Here's what I learned yesterday, blog readers. Sometimes, it's better to never branch out.
For the two of us, our Indian food place isn't necessary about the food. It's not about the location. It's about the hundreds of conversations we've had about boys, about parents, about moving, about the future - all safely within the walls of that same restaurant. It's about the chai tea drinking battles we had due to an overexcited waitstaff that refills your cup before you've even managed to get halfway to the bottom. It's about the fact that we don't take any of our other friends there with us, keeping it a place shared only between two friends, where we can talk about anything we want and knowing what we say will never leave that restaurant.
Suffice it to say, this new place was average at best, and held none of that same meaning. The food was okay, they never refilled our cups a once, and while they did bring us a complimentary dessert (much like our place that tends to bring us something exorbitant like cheesecake, just to be nice) this place brought us a rice pudding that was best described with less than pleasant onomatopoeias.

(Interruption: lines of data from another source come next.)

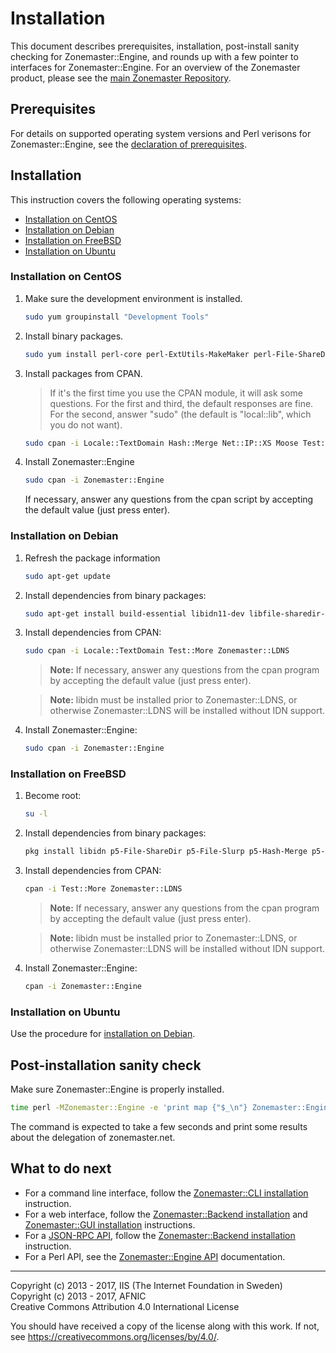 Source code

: # Installation

This document describes prerequisites, installation, post-install sanity
checking for Zonemaster::Engine, and rounds up with a few pointer to interfaces
for Zonemaster::Engine. For an overview of the Zonemaster product, please see
the [main Zonemaster Repository].


## Prerequisites

For details on supported operating system versions and Perl verisons for
Zonemaster::Engine, see the [declaration of prerequisites].


## Installation

This instruction covers the following operating systems:

 * [Installation on CentOS]
 * [Installation on Debian]
 * [Installation on FreeBSD]
 * [Installation on Ubuntu]


### Installation on CentOS

1) Make sure the development environment is installed.

   ```sh
   sudo yum groupinstall "Development Tools"
   ```

2) Install binary packages.

   ```sh
   sudo yum install perl-core perl-ExtUtils-MakeMaker perl-File-ShareDir perl-File-Slurp perl-IO-Socket-INET6 perl-JSON-PP perl-List-MoreUtils perl-Readonly perl-Time-HiRes perl-YAML libidn-devel perl-Devel-CheckLib openssl-devel perl-Test-Fatal
   ```

3) Install packages from CPAN.

   > If it's the first time you use the CPAN module, it will ask some questions.
   > For the first and third, the default responses are fine. For the second, answer
   > "sudo" (the default is "local::lib", which you do not want).

   ```sh
   sudo cpan -i Locale::TextDomain Hash::Merge Net::IP::XS Moose Test::More Zonemaster::LDNS
   ```

4) Install Zonemaster::Engine

   ```sh
   sudo cpan -i Zonemaster::Engine
   ```

   If necessary, answer any questions from the cpan script by accepting the default value (just press enter).


### Installation on Debian

1) Refresh the package information

   ```sh
   sudo apt-get update
   ```

2) Install dependencies from binary packages:

   ```sh
   sudo apt-get install build-essential libidn11-dev libfile-sharedir-perl libfile-slurp-perl libhash-merge-perl libio-socket-inet6-perl liblist-moreutils-perl libmail-rfc822-address-perl libmodule-find-perl libmoose-perl libnet-ip-perl libreadonly-xs-perl libtext-csv-perl libssl-dev libdevel-checklib-perl
   ```

3) Install dependencies from CPAN:

   ```sh
   sudo cpan -i Locale::TextDomain Test::More Zonemaster::LDNS
   ```

   > **Note:** If necessary, answer any questions from the cpan program by
   > accepting the default value (just press enter).

   > **Note:** libidn must be installed prior to Zonemaster::LDNS, or otherwise
   > Zonemaster::LDNS will be installed without IDN support.

4) Install Zonemaster::Engine:

   ```sh
   sudo cpan -i Zonemaster::Engine
   ```


### Installation on FreeBSD

1) Become root:

   ```sh
   su -l
   ```

2) Install dependencies from binary packages:

   ```sh
   pkg install libidn p5-File-ShareDir p5-File-Slurp p5-Hash-Merge p5-IO-Socket-INET6 p5-List-MoreUtils p5-Locale-libintl p5-Mail-RFC822-Address p5-Module-Find p5-Moose p5-Net-IP p5-Readonly-XS p5-Text-CSV
   ```

3) Install dependencies from CPAN:

   ```sh
   cpan -i Test::More Zonemaster::LDNS
   ```

   > **Note:** If necessary, answer any questions from the cpan program by
   > accepting the default value (just press enter).

   > **Note:** libidn must be installed prior to Zonemaster::LDNS, or otherwise
   > Zonemaster::LDNS will be installed without IDN support.

4) Install Zonemaster::Engine:

   ```sh
   cpan -i Zonemaster::Engine
   ```


### Installation on Ubuntu

Use the procedure for [installation on Debian].


## Post-installation sanity check

Make sure Zonemaster::Engine is properly installed.

```sh
time perl -MZonemaster::Engine -e 'print map {"$_\n"} Zonemaster::Engine->test_module("BASIC", "zonemaster.net")'
```

The command is expected to take a few seconds and print some results about the delegation of zonemaster.net.


## What to do next

* For a command line interface, follow the [Zonemaster::CLI installation] instruction.
* For a web interface, follow the [Zonemaster::Backend installation] and [Zonemaster::GUI installation] instructions.
* For a [JSON-RPC API], follow the [Zonemaster::Backend installation] instruction.
* For a Perl API, see the [Zonemaster::Engine API] documentation.

-------

[Declaration of prerequisites]: https://github.com/dotse/zonemaster#prerequisites
[Installation on CentOS]: #installation-on-centos
[Installation on Debian]: #installation-on-debian
[Installation on FreeBSD]: #installation-on-freebsd
[Installation on Ubuntu]: #installation-on-ubuntu
[JSON-RPC API]: https://github.com/dotse/zonemaster-backend/blob/master/docs/API.md
[Main Zonemaster Repository]: https://github.com/dotse/zonemaster
[Zonemaster::Backend installation]: https://github.com/dotse/zonemaster-backend/blob/master/docs/Installation.md
[Zonemaster::CLI installation]: https://github.com/dotse/zonemaster-cli/blob/master/docs/Installation.md
[Zonemaster::Engine API]: http://search.cpan.org/~znmstr/Zonemaster-Engine/lib/Zonemaster/Engine/Overview.pod
[Zonemaster::GUI installation]: https://github.com/dotse/zonemaster-gui/blob/master/docs/Installation.md

Copyright (c) 2013 - 2017, IIS (The Internet Foundation in Sweden)\
Copyright (c) 2013 - 2017, AFNIC\
Creative Commons Attribution 4.0 International License

You should have received a copy of the license along with this
work.  If not, see <https://creativecommons.org/licenses/by/4.0/>.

Not to mention the chai was gross and the chicken in my Chicken Korma was questionable, and that the lady waiting our table looked very hurt and disappointed that I hardly touched either. She was so visibly upset that I actually felt I had to pretend I liked the rice pudding. I don't want to pretend I like food when I am paying for it! That's a trick I save entirely for when people I care about try new recipes that might not have gone quite right... not random strangers!
It's not like we're spoiled, that we require free refills and extravagant cheesecake. It's not like this new place was bad. It just wasn't our place, and we felt that all around us as we sat there. The menus were different, the food options weren't the same, and honestly (though maybe this was all in my mind) our conversations weren't even to the same caliber as we're used to when we really go out for Indian food.
The moral of the story today is: Read your Groupon offers before you buy them.